### WORK REQUIRED
What you return should match the data below exactly, with every entry reproduced.

::: PROVIDED DATA :::

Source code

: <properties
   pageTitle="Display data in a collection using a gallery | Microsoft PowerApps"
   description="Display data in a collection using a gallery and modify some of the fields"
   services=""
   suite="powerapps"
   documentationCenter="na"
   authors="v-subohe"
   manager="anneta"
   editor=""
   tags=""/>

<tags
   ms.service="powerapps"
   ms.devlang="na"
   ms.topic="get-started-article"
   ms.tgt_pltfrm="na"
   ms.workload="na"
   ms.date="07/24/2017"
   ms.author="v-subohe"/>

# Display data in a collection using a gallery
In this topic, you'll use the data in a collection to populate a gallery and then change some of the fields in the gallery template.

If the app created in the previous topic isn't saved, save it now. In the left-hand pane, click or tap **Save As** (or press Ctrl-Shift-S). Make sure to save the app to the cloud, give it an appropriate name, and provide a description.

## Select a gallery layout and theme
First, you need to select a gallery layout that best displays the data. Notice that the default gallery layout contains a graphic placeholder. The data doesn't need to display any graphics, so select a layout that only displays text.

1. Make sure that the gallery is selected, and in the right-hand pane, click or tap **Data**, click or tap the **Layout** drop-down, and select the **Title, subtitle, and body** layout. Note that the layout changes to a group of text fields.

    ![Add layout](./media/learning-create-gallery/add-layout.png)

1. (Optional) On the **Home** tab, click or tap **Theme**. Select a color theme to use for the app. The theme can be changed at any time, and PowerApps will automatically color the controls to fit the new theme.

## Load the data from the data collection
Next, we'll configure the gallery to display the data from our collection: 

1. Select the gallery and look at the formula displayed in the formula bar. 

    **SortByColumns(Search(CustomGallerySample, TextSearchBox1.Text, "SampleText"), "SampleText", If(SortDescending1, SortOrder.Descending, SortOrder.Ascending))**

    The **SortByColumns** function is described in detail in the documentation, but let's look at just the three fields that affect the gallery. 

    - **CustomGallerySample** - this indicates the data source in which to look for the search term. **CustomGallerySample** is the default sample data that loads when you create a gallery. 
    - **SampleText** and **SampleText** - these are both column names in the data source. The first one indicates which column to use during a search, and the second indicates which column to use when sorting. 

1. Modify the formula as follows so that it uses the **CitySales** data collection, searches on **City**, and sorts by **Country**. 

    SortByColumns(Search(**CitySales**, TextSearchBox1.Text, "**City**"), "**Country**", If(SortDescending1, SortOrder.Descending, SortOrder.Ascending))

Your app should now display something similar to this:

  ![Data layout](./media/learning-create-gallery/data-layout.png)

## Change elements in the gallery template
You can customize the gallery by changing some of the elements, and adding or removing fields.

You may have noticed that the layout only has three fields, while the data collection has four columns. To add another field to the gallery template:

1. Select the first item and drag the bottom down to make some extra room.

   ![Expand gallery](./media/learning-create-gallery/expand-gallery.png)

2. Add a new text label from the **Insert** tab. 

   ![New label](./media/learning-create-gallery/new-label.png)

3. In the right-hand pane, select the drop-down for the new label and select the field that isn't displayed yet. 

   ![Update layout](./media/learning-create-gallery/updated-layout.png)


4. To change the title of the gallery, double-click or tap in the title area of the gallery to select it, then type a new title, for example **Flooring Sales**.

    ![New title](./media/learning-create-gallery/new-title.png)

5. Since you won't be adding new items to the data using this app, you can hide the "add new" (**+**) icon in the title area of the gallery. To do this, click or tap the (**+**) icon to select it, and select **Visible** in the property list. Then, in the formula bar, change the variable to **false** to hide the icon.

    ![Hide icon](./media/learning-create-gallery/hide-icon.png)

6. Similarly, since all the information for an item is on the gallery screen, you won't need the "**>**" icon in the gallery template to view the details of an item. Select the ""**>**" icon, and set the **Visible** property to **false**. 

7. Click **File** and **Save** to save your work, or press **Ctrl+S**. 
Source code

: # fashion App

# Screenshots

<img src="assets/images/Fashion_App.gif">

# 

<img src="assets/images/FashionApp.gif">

:::

### RESPONSE TO THIS TASK
Source code

: <properties
   pageTitle="Display data in a collection using a gallery | Microsoft PowerApps"
   description="Display data in a collection using a gallery and modify some of the fields"
   services=""
   suite="powerapps"
   documentationCenter="na"
   authors="v-subohe"
   manager="anneta"
   editor=""
   tags=""/>

<tags
   ms.service="powerapps"
   ms.devlang="na"
   ms.topic="get-started-article"
   ms.tgt_pltfrm="na"
   ms.workload="na"
   ms.date="07/24/2017"
   ms.author="v-subohe"/>

# Display data in a collection using a gallery
In this topic, you'll use the data in a collection to populate a gallery and then change some of the fields in the gallery template.

If the app created in the previous topic isn't saved, save it now. In the left-hand pane, click or tap **Save As** (or press Ctrl-Shift-S). Make sure to save the app to the cloud, give it an appropriate name, and provide a description.

## Select a gallery layout and theme
First, you need to select a gallery layout that best displays the data. Notice that the default gallery layout contains a graphic placeholder. The data doesn't need to display any graphics, so select a layout that only displays text.

1. Make sure that the gallery is selected, and in the right-hand pane, click or tap **Data**, click or tap the **Layout** drop-down, and select the **Title, subtitle, and body** layout. Note that the layout changes to a group of text fields.

    ![Add layout](./media/learning-create-gallery/add-layout.png)

1. (Optional) On the **Home** tab, click or tap **Theme**. Select a color theme to use for the app. The theme can be changed at any time, and PowerApps will automatically color the controls to fit the new theme.

## Load the data from the data collection
Next, we'll configure the gallery to display the data from our collection: 

1. Select the gallery and look at the formula displayed in the formula bar. 

    **SortByColumns(Search(CustomGallerySample, TextSearchBox1.Text, "SampleText"), "SampleText", If(SortDescending1, SortOrder.Descending, SortOrder.Ascending))**

    The **SortByColumns** function is described in detail in the documentation, but let's look at just the three fields that affect the gallery. 

    - **CustomGallerySample** - this indicates the data source in which to look for the search term. **CustomGallerySample** is the default sample data that loads when you create a gallery. 
    - **SampleText** and **SampleText** - these are both column names in the data source. The first one indicates which column to use during a search, and the second indicates which column to use when sorting. 

1. Modify the formula as follows so that it uses the **CitySales** data collection, searches on **City**, and sorts by **Country**. 

    SortByColumns(Search(**CitySales**, TextSearchBox1.Text, "**City**"), "**Country**", If(SortDescending1, SortOrder.Descending, SortOrder.Ascending))

Your app should now display something similar to this:

  ![Data layout](./media/learning-create-gallery/data-layout.png)

## Change elements in the gallery template
You can customize the gallery by changing some of the elements, and adding or removing fields.

You may have noticed that the layout only has three fields, while the data collection has four columns. To add another field to the gallery template:

1. Select the first item and drag the bottom down to make some extra room.

   ![Expand gallery](./media/learning-create-gallery/expand-gallery.png)

2. Add a new text label from the **Insert** tab. 

   ![New label](./media/learning-create-gallery/new-label.png)

3. In the right-hand pane, select the drop-down for the new label and select the field that isn't displayed yet. 

   ![Update layout](./media/learning-create-gallery/updated-layout.png)


4. To change the title of the gallery, double-click or tap in the title area of the gallery to select it, then type a new title, for example **Flooring Sales**.

    ![New title](./media/learning-create-gallery/new-title.png)

5. Since you won't be adding new items to the data using this app, you can hide the "add new" (**+**) icon in the title area of the gallery. To do this, click or tap the (**+**) icon to select it, and select **Visible** in the property list. Then, in the formula bar, change the variable to **false** to hide the icon.

    ![Hide icon](./media/learning-create-gallery/hide-icon.png)

6. Similarly, since all the information for an item is on the gallery screen, you won't need the "**>**" icon in the gallery template to view the details of an item. Select the ""**>**" icon, and set the **Visible** property to **false**. 

7. Click **File** and **Save** to save your work, or press **Ctrl+S**. 
Source code

: # fashion App

# Screenshots

<img src="assets/images/Fashion_App.gif">

# 

<img src="assets/images/FashionApp.gif">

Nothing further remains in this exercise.